Albatros Energy Mali S.A. exploite sous concession la centrale thermique de Kayes, produisant sous un schéma BOOT — Build–Own–Operate–Transfer de vingt ans signé avec l’État et un contrat long terme avec Energie du Mali SA (EDM-SA) pour l’achat de l’électricité produite. Le site affiche 90 MW installés et 66 MW « garantis », six moteurs Caterpillar 16CM43 en charge de base, et une production annuelle contractuelle d’environ 578 GWh — le chiffre d’affaires annuel exact de la société n’apparaît pas dans des comptes sociétaux facilement accessibles au format internationalement standardisé ; la structure du projet, elle, est documentée : coût total d’environ 122 M€, dette senior d’environ 70 % et fonds propres d’environ 30 %, avec des partenaires de financement institutionnels (Banque africaine de développement, Banque ouest-africaine de développement, Banque islamique de développement, selon l’étude de cas AIIM).

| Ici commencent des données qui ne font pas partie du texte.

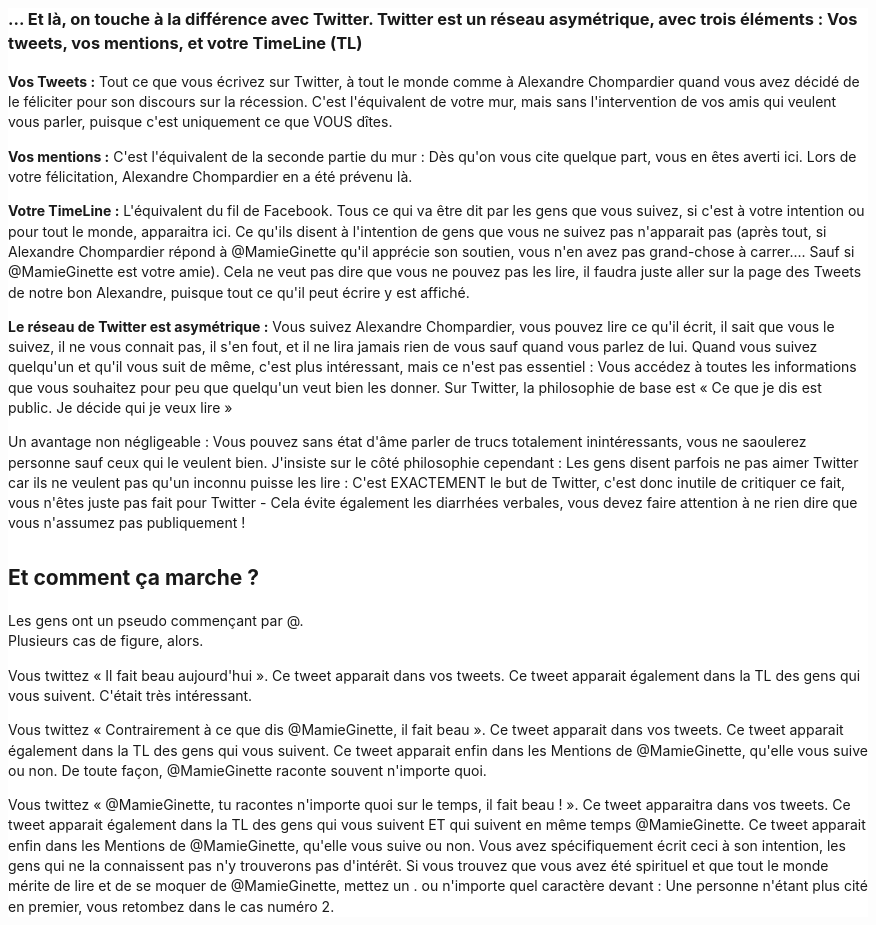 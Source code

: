 ### ... Et là, on touche à la différence avec Twitter. Twitter est un réseau asymétrique, avec trois éléments : Vos tweets, vos mentions, et votre TimeLine (TL) ###
 
**Vos Tweets :** Tout ce que vous écrivez sur Twitter, à tout le monde comme à Alexandre Chompardier quand vous avez décidé de le féliciter pour son discours sur la récession. C'est l'équivalent de votre mur, mais sans l'intervention de vos amis qui veulent vous parler, puisque c'est uniquement ce que VOUS dîtes.
 
**Vos mentions :** C'est l'équivalent de la seconde partie du mur : Dès qu'on vous cite quelque part, vous en êtes averti ici. Lors de votre félicitation, Alexandre Chompardier en a été prévenu là.
 
**Votre TimeLine :** L'équivalent du fil de Facebook. Tous ce qui va être dit par les gens que vous suivez, si c'est à votre intention ou pour tout le monde, apparaitra ici. Ce qu'ils disent à l'intention de gens que vous ne suivez pas n'apparait pas (après tout, si Alexandre Chompardier répond à @MamieGinette qu'il apprécie son soutien, vous n'en avez pas grand-chose à carrer.... Sauf si @MamieGinette est votre amie). Cela ne veut pas dire que vous ne pouvez pas les lire, il faudra juste aller sur la page des Tweets de notre bon Alexandre, puisque tout ce qu'il peut écrire y est affiché.
 
**Le réseau de Twitter est asymétrique :** Vous suivez Alexandre Chompardier, vous pouvez lire ce qu'il écrit, il sait que vous le suivez, il ne vous connait pas, il s'en fout, et il ne lira jamais rien de vous sauf quand vous parlez de lui. Quand vous suivez quelqu'un et qu'il vous suit de même, c'est plus intéressant, mais ce n'est pas essentiel : Vous accédez à toutes les informations que vous souhaitez pour peu que quelqu'un veut bien les donner. Sur Twitter, la philosophie de base est « Ce que je dis est public. Je décide qui je veux lire »
 
Un avantage non négligeable : Vous pouvez sans état d'âme parler de trucs totalement inintéressants, vous ne saoulerez personne sauf ceux qui le veulent bien. J'insiste sur le côté philosophie cependant : Les gens disent parfois ne pas aimer Twitter car ils ne veulent pas qu'un inconnu puisse les lire : C'est EXACTEMENT le but de Twitter, c'est donc inutile de critiquer ce fait, vous n'êtes juste pas fait pour Twitter - Cela évite également les diarrhées verbales, vous devez faire attention à ne rien dire que vous n'assumez pas publiquement !
 
## Et comment ça marche ? ##
 
Les gens ont un pseudo commençant par @.  
Plusieurs cas de figure, alors.
 
Vous twittez « Il fait beau aujourd'hui ». Ce tweet apparait dans vos tweets. Ce tweet apparait également dans la TL des gens qui vous suivent. C'était très intéressant.
 
Vous twittez « Contrairement à ce que dis @MamieGinette, il fait beau ». Ce tweet apparait dans vos tweets. Ce tweet apparait également dans la TL des gens qui vous suivent. Ce tweet apparait enfin dans les Mentions de @MamieGinette, qu'elle vous suive ou non. De toute façon, @MamieGinette raconte souvent n'importe quoi.
 
Vous twittez « @MamieGinette, tu racontes n'importe quoi sur le temps, il fait beau ! ». Ce tweet apparaitra dans vos tweets. Ce tweet apparait également dans la TL des gens qui vous suivent ET qui suivent en même temps @MamieGinette. Ce tweet apparait enfin dans les Mentions de @MamieGinette, qu'elle vous suive ou non. Vous avez spécifiquement écrit ceci à son intention, les gens qui ne la connaissent pas n'y trouverons pas d'intérêt. Si vous trouvez que vous avez été spirituel et que tout le monde mérite de lire et de se moquer de @MamieGinette, mettez un . ou n'importe quel caractère devant : Une personne n'étant plus cité en premier, vous retombez dans le cas numéro 2.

Après des impayés et des arrêts, le gouvernement de transition a annulé la résiliation d’octobre 2024 en avril 2025 (décision n°2025-115/MEE-SG), réactivant le contrat dans un contexte de crise énergétique et de délestages.

2. Impact réel

Le service est 100 % thermique au fioul lourd (HFO) : pas de mix décarboné annoncé sur la fiche technique publique, au contraire d’une trajectoire compatible avec des objectifs climatiques ambitieux. Le site opérateur parle d’équivalents « 780 000 foyers » desservis et d’une contribution à la capacité de base nationale chiffrée à environ 25 % par l’investisseur — autant d’ordres de grandeur utiles pour la commande publique de l’électricité, sans bilan carbone chiffré fourni dans les éléments consultés. Par rapport aux cadres français de planification (PPE3, documents ADEME), la comparaison directe est limitée : il s’agit d’infrastructure malienne et d’un parc national encore dominé par le thermique fossile. Aucune mention spécifique à cette centrale n’a été repérée en une recherche ciblée sur Connaissance des Énergies ; l’évaluation climat repose donc sur la nature même du combustible et sur l’intensité carbone typique des centrales HFO, non sur un inventaire GES publié par l’opérateur.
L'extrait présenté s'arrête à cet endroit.